◆ YOUR INSTRUCTIONS ◆
Say how many lines below hold the word "different"; give the number by itself.

• • •

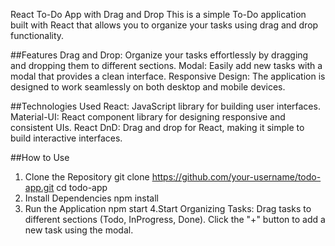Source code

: React To-Do App with Drag and Drop
This is a simple To-Do application built with React that allows you to organize your tasks using drag and drop functionality.

##Features
Drag and Drop: Organize your tasks effortlessly by dragging and dropping them to different sections.
Modal: Easily add new tasks with a modal that provides a clean interface.
Responsive Design: The application is designed to work seamlessly on both desktop and mobile devices.

##Technologies Used
React: JavaScript library for building user interfaces.
Material-UI: React component library for designing responsive and consistent UIs.
React DnD: Drag and drop for React, making it simple to build interactive interfaces.

##How to Use
1. Clone the Repository
git clone https://github.com/your-username/todo-app.git
cd todo-app
2. Install Dependencies
npm install
3. Run the Application
npm start
4.Start Organizing Tasks:
Drag tasks to different sections (Todo, InProgress, Done).
Click the "+" button to add a new task using the modal.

• • •

◆ RESPONSE TO THE TASK ◆
2